Federal appeals court hears oral argument on subsidies case   03/25/2014
The nation’s second-highest court heard oral argument today in a lawsuit that challenges the availability of premium subsidies to lower-income Americans in some 35 states under the Affordable Care Act. While the court likely will not issue a decision for several months, comments made by two of the judges at argument suggest that premium subsidies in those states may be in trouble. At the hearing before a three-judge panel of the D.C. Circuit Court of Appeals, the plaintiffs argued that the wording of the ACA’s subsidy provision authorizes the federal government to provide premium subsidies only in states where the insurance exchange was “established by the state,” as opposed to by the federal government. Only about 15 states meet that description. Two judges, A. Raymond Randolph and Thomas B. Griffith, appeared to agree with the plaintiffs’ argument. If they rule in the plaintiffs’ favor, the federal government will have two opportunities for further review: It can ask the full D.C. Circuit to rehear the case, and it can then ask the U.S. Supreme Court to grant review. The AHA filed a friend-of-the-court brief supporting the government in the case (Halbig v. Sebelius), pointing out that “the ACA will not work without subsidies, and Congress knew it. Yet plaintiffs insist that Congress designed the ACA so that tens of millions of Americans, in more than half the states, would be walled off from subsidies altogether.”

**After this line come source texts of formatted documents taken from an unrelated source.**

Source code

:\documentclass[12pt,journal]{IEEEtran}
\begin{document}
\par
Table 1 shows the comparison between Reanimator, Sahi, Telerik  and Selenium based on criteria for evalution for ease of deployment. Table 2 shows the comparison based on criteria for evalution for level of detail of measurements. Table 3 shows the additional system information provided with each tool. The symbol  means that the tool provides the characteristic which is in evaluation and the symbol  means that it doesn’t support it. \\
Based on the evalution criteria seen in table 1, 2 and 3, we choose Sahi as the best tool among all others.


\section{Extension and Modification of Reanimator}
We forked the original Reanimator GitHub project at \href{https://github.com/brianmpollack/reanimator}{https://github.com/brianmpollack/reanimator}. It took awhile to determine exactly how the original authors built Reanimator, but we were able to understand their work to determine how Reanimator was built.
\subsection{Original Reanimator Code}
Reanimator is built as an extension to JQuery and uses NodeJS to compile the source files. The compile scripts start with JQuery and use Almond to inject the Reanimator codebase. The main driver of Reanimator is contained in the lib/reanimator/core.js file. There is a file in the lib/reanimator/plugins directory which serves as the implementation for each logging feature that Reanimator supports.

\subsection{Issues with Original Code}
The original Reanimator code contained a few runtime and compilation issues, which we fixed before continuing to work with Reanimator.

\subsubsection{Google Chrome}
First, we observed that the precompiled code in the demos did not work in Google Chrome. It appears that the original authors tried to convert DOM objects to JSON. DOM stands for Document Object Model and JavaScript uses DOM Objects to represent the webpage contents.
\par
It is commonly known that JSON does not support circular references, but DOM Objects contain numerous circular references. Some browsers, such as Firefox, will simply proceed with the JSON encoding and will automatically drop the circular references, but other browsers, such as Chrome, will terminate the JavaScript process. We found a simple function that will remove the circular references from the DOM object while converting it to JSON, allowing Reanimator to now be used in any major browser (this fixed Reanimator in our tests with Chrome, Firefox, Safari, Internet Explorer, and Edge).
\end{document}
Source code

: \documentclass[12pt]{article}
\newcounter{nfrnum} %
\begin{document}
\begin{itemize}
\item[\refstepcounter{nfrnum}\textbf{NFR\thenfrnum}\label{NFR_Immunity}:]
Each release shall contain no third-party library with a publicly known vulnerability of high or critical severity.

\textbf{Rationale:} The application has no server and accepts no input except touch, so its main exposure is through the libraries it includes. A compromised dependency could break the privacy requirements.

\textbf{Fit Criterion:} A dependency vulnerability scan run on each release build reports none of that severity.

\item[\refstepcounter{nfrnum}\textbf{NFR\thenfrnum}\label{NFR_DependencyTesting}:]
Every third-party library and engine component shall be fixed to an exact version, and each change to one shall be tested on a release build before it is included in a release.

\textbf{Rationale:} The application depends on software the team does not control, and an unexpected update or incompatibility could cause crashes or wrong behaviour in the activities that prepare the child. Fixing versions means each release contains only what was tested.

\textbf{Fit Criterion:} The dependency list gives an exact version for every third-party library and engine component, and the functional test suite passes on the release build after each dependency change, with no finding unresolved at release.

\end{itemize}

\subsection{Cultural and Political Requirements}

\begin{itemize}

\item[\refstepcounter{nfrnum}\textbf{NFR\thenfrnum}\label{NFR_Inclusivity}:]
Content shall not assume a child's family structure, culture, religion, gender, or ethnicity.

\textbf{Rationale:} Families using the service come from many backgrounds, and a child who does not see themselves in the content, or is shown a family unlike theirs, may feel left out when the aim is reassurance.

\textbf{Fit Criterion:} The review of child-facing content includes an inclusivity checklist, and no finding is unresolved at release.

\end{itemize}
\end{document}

GAO recommends HHS specify HIE priorities, time frames   03/25/2014
The Department of Health and Human Services should identify specific actions it will take to advance health information exchange, including priorities, milestones and time frames, the Government Accountability Office said in a report released yesterday. “Providers and stakeholders we interviewed cited key challenges to electronic health information exchange; in particular, they cited issues related to insufficient standards, concerns about how privacy rules can vary among states, difficulties in matching patients to their records, and costs associated with electronic health information exchange,” the report states. “[Centers for Medicare & Medicaid Services] and [Office of the National Coordinator] officials noted that they have several ongoing programs and initiatives to help address some aspects of these key challenges, but concerns in these areas continue to exist.” AHA provided input to GAO for the report.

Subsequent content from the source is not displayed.